Re: [eigen] Malloc-free dynamic matrices

On Thu, Mar 4, 2010 at 5:54 PM, Benoit Jacob <jacob.benoit.1@xxxxxxxxx> wrote:

2010/3/4 Gael Guennebaud <gael.guennebaud@xxxxxxxxx>:

>
> yes there are hundreds of way to achieve these goals without touching
> Matrix, but none of the solutions will be as convenient as having it by
> default directly inside Matrix. For instance, nobody would ever think about
> removing reserve from std::vector! I really don't see any valuable argument
> against doing so. Let me be clear, such a change won't affect at all the
> performance for normal use cases, while it will significantly speedup and
> simplify (via push* functions) the assembly of large matrices and vectors.
> So let's rather focus about implementing it inside Eigen.

OK.

> Regarding the question I asked about offering a 2D or 1D reserve, I would
> finally go for the 1D variant. The main reasons are:
> - consistent with the behavior of MaxRows/MaxCols
> - no stride => all Matrix objects keep the linear access flag
> - easier to make it consistent with other resizing features
>
> Everybody agree with that?

I didn't follow the 1D vs 2D debate but at least i don't object. And
definitely, I want all Matrix objects to keep the linear access flag.

>
> Ok, now we need an additional m_allocatedSize integer in the class Matrix
> (only for dynamically sized matrices, but without any option to
> enable/disable it, I want it to be the default and unique choice). Note that
> such a change implies an ABI change, and so it is important do discuss it
> now.

Yes.

> Moremover in order to be able to freely add new features in the future
> without breaking the ABI, I would even add at least one other integer, just
> in case. For instance to have dynamic flags, or so. I'm not 100% sure about
> that, but why not?
>
> To add these extra attributes, I see two options:
>
> The standard one using ei_int_if_dynamic<>. con: increases sizeof(MatrixXf)
>
> The second one is to put them at the begining of the dynamically allocated
> buffer. So more precisely, the allocation/dealocation would become:
>
> alloc:
> m_data = ei_aligned_new(size+<16 bytes>) + <16 bytes>;
> allocatedSize() = size;
>
> dealloc:
> ei_aligned_delete(m_data-<16bytes>);
>
> int& allocatedSize() {return (m_data-<16bytes>);}
>
> Disclaimer: yes the above is not C++, it is just to picture the idea!

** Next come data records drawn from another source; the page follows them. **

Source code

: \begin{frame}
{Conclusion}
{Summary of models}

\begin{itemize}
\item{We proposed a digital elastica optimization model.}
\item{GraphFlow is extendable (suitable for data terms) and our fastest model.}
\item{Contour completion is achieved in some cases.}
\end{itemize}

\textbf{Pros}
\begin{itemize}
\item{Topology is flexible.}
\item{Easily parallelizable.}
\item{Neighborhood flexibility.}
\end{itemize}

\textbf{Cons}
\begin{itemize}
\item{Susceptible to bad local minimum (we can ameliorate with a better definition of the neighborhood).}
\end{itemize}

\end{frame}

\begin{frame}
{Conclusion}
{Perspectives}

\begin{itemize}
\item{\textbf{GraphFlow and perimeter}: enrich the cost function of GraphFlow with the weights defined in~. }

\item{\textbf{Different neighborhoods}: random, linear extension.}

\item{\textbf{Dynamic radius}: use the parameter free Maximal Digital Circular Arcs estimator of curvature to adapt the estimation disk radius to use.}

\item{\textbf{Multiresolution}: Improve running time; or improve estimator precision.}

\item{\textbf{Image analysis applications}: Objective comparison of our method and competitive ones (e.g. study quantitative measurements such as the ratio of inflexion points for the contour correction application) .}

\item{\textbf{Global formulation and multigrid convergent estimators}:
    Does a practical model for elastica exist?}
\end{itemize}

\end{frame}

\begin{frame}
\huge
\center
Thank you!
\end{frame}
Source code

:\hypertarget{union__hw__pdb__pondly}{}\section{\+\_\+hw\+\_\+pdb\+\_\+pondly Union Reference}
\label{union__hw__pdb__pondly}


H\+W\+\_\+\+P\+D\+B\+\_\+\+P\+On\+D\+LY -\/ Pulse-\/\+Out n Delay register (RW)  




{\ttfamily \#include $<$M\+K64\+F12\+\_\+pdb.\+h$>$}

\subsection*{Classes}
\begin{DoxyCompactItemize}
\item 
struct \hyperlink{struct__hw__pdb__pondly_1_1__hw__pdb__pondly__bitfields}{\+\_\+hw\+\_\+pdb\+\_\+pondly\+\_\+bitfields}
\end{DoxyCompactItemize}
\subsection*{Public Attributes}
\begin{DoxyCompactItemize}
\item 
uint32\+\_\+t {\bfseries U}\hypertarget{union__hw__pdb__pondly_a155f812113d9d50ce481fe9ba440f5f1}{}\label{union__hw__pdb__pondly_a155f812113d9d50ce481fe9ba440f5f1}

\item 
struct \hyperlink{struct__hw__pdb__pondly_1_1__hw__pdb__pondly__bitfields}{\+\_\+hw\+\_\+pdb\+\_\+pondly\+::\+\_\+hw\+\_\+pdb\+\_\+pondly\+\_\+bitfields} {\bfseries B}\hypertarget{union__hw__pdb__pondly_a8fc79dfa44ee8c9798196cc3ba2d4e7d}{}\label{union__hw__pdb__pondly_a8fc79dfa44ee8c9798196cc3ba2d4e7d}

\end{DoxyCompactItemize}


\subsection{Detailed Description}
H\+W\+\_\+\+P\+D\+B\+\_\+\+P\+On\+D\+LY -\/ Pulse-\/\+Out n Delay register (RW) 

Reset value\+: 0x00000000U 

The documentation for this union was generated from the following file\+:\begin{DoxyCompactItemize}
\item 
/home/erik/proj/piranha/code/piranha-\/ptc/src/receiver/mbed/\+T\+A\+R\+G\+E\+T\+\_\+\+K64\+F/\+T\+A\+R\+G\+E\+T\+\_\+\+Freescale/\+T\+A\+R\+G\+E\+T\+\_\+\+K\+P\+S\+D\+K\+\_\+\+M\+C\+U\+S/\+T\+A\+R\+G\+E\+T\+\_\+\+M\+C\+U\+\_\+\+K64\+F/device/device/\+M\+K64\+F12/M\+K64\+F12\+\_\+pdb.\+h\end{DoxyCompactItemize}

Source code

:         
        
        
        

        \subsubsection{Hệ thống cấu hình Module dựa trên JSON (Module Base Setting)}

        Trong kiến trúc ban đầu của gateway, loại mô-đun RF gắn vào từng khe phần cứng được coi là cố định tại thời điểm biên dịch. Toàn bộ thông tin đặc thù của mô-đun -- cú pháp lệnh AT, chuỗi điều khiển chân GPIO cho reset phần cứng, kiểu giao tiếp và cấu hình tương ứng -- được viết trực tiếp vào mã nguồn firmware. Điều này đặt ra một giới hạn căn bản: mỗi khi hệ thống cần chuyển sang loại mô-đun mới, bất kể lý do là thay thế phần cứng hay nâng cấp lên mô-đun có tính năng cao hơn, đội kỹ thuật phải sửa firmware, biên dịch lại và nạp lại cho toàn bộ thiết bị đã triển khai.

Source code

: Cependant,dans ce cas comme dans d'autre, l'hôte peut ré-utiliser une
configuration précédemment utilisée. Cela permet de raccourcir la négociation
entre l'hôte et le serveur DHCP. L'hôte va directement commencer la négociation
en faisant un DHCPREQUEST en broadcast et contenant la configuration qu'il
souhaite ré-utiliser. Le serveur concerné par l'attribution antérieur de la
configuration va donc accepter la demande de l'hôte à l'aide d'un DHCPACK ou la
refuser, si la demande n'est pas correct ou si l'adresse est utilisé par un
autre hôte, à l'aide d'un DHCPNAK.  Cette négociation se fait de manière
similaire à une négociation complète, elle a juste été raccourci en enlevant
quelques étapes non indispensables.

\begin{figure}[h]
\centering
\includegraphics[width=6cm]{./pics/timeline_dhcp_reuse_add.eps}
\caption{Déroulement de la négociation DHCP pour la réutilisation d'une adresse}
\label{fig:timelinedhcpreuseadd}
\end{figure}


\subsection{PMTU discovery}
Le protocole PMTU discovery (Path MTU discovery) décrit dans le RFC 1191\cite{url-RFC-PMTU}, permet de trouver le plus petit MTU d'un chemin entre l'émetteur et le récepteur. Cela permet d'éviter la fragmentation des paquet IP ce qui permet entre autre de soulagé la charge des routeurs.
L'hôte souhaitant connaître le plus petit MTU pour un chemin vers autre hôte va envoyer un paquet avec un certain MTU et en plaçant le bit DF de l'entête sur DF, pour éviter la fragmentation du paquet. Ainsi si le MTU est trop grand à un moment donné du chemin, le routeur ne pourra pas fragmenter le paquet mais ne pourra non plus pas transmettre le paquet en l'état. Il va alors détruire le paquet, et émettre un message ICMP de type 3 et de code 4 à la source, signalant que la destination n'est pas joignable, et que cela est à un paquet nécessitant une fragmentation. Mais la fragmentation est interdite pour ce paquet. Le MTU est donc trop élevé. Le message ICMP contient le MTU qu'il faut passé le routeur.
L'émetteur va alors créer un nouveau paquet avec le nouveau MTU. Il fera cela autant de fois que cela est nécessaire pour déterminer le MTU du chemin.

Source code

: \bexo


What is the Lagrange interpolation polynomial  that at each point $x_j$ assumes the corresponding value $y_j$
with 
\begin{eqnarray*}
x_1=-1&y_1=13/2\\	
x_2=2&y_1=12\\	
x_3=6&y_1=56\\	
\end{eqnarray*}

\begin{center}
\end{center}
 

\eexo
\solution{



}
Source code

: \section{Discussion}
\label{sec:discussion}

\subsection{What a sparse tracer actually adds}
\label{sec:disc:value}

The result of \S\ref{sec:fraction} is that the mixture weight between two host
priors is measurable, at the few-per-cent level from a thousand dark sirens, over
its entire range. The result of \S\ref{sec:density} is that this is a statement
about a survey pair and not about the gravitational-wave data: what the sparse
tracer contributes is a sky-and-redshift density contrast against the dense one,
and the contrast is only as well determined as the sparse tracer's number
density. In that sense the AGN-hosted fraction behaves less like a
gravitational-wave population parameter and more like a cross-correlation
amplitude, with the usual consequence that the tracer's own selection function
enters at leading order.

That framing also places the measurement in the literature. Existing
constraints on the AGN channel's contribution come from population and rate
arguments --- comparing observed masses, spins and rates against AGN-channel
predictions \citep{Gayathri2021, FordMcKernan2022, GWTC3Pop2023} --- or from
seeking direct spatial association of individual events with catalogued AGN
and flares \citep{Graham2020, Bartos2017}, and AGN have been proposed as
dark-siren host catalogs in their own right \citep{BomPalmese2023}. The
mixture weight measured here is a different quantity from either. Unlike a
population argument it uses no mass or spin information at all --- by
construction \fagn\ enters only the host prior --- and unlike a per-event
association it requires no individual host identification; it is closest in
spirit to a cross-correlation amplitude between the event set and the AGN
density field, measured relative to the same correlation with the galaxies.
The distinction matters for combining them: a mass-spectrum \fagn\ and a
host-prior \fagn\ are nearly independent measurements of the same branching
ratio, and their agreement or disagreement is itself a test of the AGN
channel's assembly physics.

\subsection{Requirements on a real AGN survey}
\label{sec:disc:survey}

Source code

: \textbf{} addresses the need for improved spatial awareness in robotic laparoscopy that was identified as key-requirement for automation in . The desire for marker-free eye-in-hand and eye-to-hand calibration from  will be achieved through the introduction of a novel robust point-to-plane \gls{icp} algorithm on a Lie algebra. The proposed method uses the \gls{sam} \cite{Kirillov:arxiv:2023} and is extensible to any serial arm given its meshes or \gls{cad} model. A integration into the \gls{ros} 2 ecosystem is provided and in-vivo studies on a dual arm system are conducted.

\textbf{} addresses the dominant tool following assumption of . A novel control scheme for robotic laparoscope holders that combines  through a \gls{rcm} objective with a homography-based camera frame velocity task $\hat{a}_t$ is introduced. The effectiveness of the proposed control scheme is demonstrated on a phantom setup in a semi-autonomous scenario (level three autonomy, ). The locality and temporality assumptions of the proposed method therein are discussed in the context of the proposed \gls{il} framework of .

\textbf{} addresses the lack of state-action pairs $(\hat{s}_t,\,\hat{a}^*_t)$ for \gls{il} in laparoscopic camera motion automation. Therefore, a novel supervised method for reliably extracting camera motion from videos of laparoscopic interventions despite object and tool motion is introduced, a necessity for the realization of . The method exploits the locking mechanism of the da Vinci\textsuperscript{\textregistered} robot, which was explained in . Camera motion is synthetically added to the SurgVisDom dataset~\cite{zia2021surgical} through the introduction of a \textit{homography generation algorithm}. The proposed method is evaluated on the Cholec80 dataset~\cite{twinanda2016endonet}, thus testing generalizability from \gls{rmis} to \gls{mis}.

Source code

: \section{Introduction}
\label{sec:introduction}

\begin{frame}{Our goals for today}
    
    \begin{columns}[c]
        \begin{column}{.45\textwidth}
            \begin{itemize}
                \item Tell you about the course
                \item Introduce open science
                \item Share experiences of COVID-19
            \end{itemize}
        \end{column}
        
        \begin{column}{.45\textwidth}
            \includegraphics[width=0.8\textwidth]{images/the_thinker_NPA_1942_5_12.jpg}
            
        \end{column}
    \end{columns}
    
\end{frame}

This looks like going only halfway toward heap-stored data. Instead,
why not take the bolder move of adding a d-pointer? We would put there
any additional data that is OK to access with non-inline functions. So
we would keep directly as data members the array pointer m_data and
the dimensions m_rows and m_cols so we can still call
rows()/cols()/data() at zero cost (useful as they are used all the
time) but other less frequently used data could be deferred onto the
d-pointer and accessed through no-inline accessors.

To be honest I don't see how adding a d-pointer can offer more flexibility. My proposal affords the same with less memory and runtime overhead: a true d-pointer would requires in addition one pointer, one call to malloc, and the extra memory used by the system to manage the allocated memory. The main concern is of course the additional malloc call per object. My proposal requires only sizeof(D_structure) which must be a multiple of 16bytes to preserve alignment.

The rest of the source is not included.